## [TASK INPUTS]

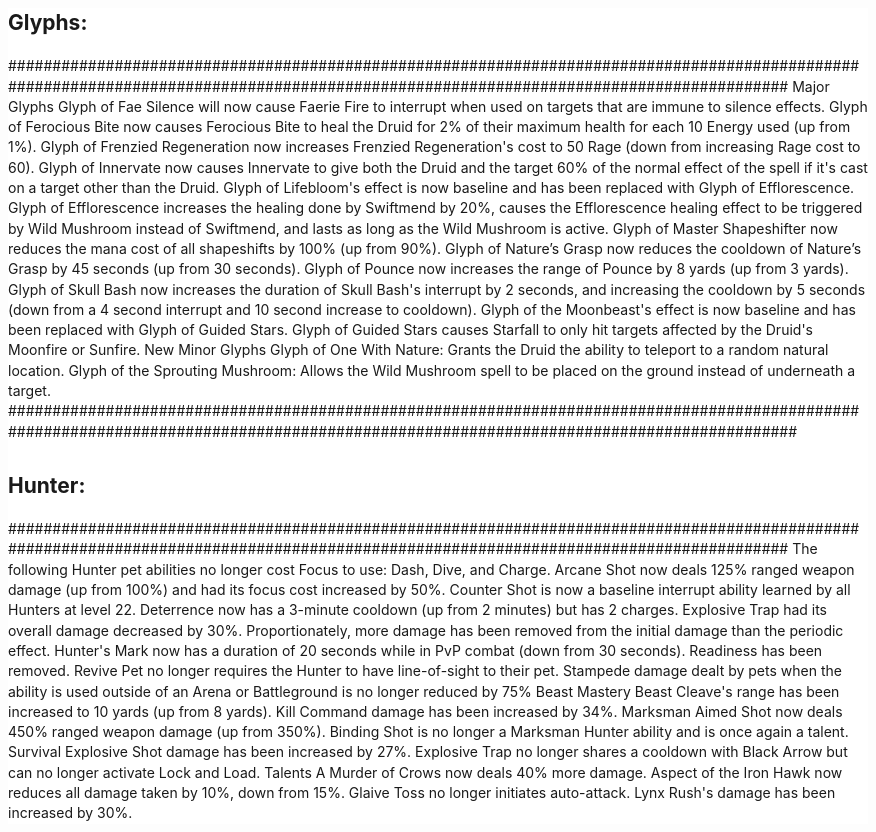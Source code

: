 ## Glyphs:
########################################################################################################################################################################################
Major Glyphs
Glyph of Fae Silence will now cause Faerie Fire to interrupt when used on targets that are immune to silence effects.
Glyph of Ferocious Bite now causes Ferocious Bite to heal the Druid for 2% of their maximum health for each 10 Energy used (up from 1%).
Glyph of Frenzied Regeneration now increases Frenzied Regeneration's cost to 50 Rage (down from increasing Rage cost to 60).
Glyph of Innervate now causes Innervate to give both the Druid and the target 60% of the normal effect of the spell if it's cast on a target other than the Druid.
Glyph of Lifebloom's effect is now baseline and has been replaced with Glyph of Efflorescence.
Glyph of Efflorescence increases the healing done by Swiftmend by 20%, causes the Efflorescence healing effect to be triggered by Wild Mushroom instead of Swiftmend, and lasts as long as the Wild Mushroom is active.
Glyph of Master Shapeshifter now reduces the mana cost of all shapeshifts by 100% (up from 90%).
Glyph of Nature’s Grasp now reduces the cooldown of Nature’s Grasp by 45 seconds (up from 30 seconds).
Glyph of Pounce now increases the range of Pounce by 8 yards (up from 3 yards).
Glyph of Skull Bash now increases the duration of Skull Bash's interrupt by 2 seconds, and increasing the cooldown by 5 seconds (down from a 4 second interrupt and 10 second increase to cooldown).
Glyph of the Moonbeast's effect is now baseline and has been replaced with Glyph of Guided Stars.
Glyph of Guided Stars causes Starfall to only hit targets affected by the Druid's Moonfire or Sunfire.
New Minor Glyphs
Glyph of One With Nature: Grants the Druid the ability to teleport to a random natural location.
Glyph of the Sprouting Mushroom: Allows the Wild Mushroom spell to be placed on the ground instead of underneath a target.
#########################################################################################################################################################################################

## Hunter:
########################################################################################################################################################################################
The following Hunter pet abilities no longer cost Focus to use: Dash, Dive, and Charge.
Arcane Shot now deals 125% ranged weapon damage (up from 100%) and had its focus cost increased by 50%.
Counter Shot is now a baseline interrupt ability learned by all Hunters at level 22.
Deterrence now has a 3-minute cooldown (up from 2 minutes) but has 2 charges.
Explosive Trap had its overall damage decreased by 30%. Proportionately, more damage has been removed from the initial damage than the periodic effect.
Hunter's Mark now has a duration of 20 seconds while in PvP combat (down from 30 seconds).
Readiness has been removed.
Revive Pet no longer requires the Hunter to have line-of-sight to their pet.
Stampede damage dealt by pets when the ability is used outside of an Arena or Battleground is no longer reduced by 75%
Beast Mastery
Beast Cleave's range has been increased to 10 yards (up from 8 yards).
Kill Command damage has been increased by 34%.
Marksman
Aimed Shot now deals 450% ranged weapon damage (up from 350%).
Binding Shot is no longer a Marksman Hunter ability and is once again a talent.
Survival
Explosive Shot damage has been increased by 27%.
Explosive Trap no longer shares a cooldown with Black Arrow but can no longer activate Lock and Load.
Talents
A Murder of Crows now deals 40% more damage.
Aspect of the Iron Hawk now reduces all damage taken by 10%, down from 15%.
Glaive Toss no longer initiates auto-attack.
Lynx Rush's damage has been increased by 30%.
--
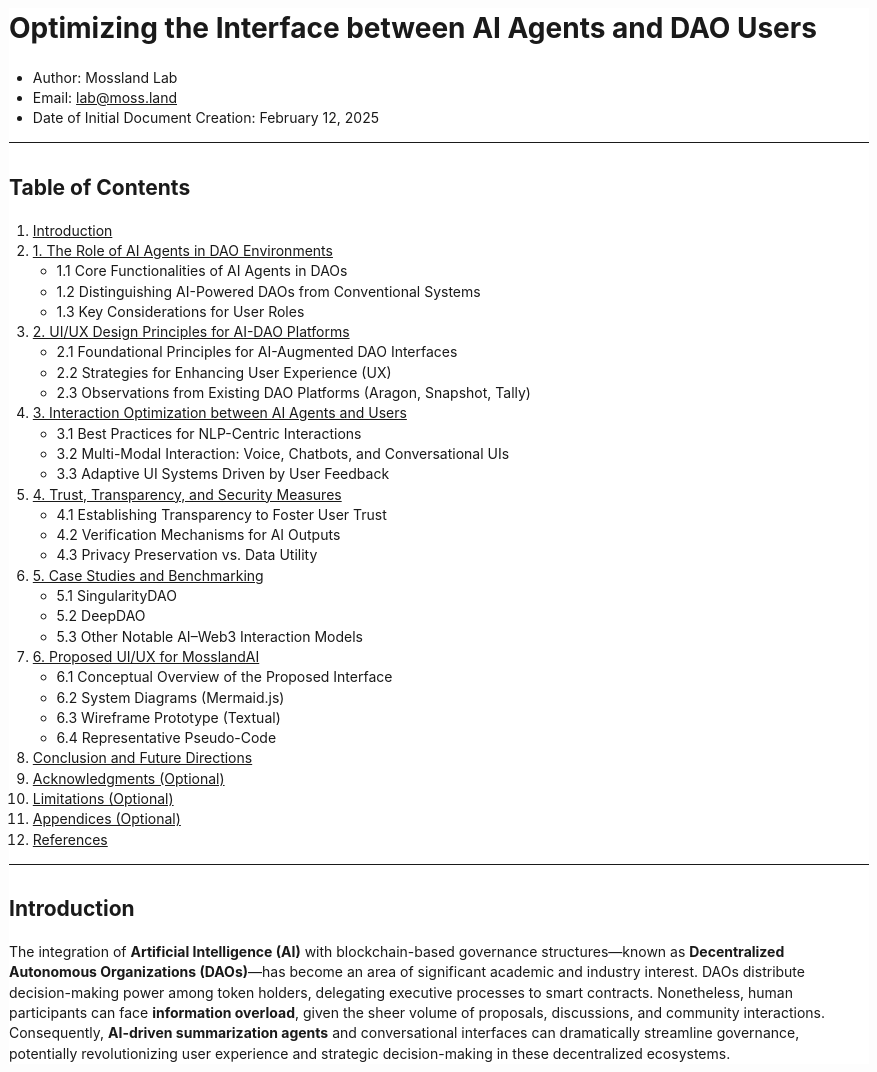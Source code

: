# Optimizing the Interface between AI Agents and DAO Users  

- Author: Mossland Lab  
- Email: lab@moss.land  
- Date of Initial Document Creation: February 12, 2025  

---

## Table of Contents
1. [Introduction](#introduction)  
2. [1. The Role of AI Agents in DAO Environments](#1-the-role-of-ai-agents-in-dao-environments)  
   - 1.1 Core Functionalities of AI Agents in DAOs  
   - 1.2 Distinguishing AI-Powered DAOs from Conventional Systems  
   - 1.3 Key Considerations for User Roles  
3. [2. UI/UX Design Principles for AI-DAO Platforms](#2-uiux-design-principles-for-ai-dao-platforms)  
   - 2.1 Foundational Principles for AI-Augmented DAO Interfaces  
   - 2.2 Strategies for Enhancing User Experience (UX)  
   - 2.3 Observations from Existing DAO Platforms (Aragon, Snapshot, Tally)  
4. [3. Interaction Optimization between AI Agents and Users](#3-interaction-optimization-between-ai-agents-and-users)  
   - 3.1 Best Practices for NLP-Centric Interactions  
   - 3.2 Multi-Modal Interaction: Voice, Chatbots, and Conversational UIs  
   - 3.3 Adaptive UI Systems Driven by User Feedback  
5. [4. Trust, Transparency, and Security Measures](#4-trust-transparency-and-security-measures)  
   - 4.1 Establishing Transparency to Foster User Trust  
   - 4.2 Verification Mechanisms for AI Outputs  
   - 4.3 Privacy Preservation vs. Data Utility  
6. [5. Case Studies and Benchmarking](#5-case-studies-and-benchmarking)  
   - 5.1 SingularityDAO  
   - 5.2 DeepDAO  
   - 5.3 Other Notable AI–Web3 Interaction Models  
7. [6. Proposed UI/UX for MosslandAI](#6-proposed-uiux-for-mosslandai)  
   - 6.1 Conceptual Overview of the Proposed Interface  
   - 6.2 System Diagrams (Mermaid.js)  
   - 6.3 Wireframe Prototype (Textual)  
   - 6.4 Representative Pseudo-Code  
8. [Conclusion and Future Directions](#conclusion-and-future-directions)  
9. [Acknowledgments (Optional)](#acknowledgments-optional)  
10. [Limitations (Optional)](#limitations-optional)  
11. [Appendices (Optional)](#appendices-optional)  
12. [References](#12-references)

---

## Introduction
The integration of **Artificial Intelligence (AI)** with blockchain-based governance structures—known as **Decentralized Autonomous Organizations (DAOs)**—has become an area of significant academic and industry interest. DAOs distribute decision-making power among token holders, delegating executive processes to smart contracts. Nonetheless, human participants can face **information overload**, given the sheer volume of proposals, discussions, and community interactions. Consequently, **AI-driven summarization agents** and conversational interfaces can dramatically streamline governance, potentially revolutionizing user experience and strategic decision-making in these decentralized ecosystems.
---
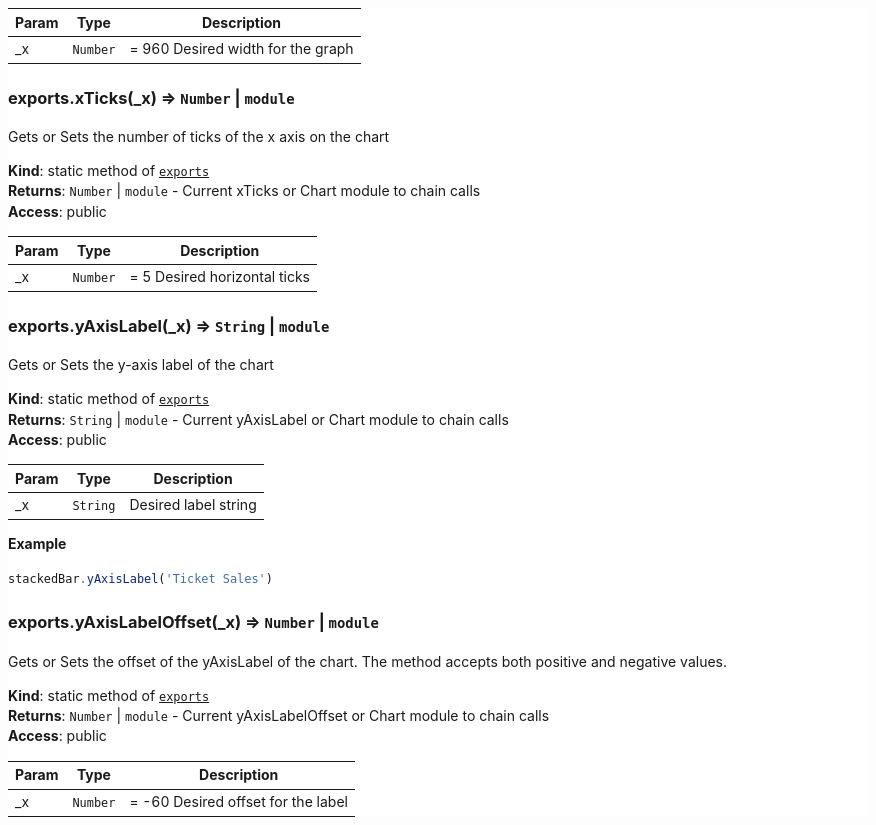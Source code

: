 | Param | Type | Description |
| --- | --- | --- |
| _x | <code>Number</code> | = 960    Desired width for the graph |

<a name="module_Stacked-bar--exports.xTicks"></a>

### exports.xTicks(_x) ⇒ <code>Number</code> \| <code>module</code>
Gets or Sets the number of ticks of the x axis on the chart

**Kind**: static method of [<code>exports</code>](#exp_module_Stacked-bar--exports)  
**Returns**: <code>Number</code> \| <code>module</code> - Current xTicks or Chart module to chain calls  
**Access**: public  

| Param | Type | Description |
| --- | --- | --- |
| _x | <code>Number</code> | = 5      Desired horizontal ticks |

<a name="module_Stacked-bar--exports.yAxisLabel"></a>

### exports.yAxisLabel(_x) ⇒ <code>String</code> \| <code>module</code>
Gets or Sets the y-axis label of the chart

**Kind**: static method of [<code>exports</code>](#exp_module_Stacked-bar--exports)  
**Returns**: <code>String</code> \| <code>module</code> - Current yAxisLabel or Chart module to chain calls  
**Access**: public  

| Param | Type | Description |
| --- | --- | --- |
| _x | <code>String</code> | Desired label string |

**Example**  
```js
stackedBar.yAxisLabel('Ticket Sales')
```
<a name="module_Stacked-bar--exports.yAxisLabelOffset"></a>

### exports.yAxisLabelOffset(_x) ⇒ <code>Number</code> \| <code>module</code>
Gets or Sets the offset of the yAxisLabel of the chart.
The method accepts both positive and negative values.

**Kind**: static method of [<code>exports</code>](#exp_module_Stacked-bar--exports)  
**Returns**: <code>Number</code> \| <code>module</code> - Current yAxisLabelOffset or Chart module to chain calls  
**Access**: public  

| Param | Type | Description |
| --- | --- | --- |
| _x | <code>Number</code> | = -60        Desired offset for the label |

## [PROBLEM DESCRIPTION]
Every line containing the word "uiux" must be copied from the material above.

## [RESULT]
3. [2. UI/UX Design Principles for AI-DAO Platforms](#2-uiux-design-principles-for-ai-dao-platforms)  
7. [6. Proposed UI/UX for MosslandAI](#6-proposed-uiux-for-mosslandai)  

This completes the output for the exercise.